来た道を国見分かれまで降りて鬼人谷口に向かってどんどん下ります。時間がない場合は鬼人谷口から紅葉茶屋経由で普賢岳に登ることもできます。

(鳩穴分かれ)

ゆるやかな登山道を歩いて鳩穴分かれへ。途中にある西の風穴からは冷たい風が吹いてくる冷感スポット。鳩穴分かれは眼下に海を見下ろす格好の展望台になっています。

平成新山への入山は禁止されていますが、立岩の峰に登るとあちこちに噴気の上がる平成新山を間近に見ることができます。

(霧氷沢)

霧氷沢分かれから平成新山方面の登山道は霧氷沢で行き止まり。ゴロゴロした岩の迫力ある風景を見ることができます。登山道から外れると土はあっても下が空洞になっている箇所もあるので登山道を外れないようにしましょう。

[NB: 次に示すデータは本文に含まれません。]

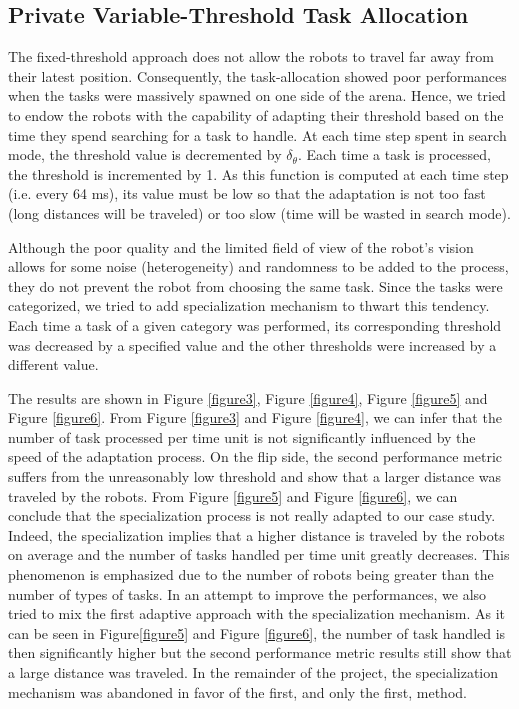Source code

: \subsection{Private Variable-Threshold Task Allocation}
The fixed-threshold approach does not allow the robots to travel far away from their latest position. Consequently, the task-allocation showed poor performances when the tasks were massively spawned on one side of the arena. Hence, we tried to endow the robots with the capability of adapting their threshold based on the time they spend searching for a task to handle. At each time step spent in search mode, the threshold value is decremented by $\delta_{\theta}$. Each time a task is processed, the threshold is incremented by 1. As this function is computed at each time step (i.e. every 64 ms), its value must be low so that the adaptation is not too fast (long distances will be traveled) or too slow (time will be wasted in search mode).

Although the poor quality and the limited field of view of the robot's vision allows for some noise (heterogeneity) and randomness to be added to the process, they do not prevent the robot from choosing the same task. Since the tasks were categorized, we tried to add specialization mechanism to thwart this tendency. Each time a task of a given category was performed, its corresponding threshold was decreased by a specified value and the other thresholds were increased by a different value.

The results are shown in Figure \ref{figure3}, Figure \ref{figure4}, Figure \ref{figure5} and Figure \ref{figure6}. From Figure \ref{figure3} and Figure \ref{figure4}, we can infer that the number of task processed per time unit is not significantly influenced by the speed of the adaptation process. On the flip side, the second performance metric suffers from the unreasonably low threshold and show that a larger distance was traveled by the robots. From Figure \ref{figure5} and Figure \ref{figure6}, we can conclude that the specialization process is not really adapted to our case study. Indeed, the specialization implies that a higher distance is traveled by the robots on average and the number of tasks handled per time unit greatly decreases. This phenomenon is emphasized due to the number of robots being greater than the number of types of tasks. In an attempt to improve the performances, we also tried to mix the first adaptive approach with the specialization mechanism. As it can be seen in Figure\ref{figure5} and Figure \ref{figure6}, the number of task handled is then significantly higher but the second performance metric results still show that a large distance was traveled. In the remainder of the project, the specialization mechanism was abandoned in favor of the first, and only the first, method.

普賢岳山頂まではそれほどきつい登りではありませんが、最後は岩場をよじ登ります。普賢岳山頂直下には普賢神社があり、山頂からは天気が良いと桜島をはじめ、有明海、橘湾、島原湾の三海も見渡すことができます。

(紅葉茶屋)

普賢岳から紅葉茶屋までは急坂な下りで一気に降ります。ロープが設置されている場所もありますが岩が露出した登山道は滑りやすいので注意しましょう。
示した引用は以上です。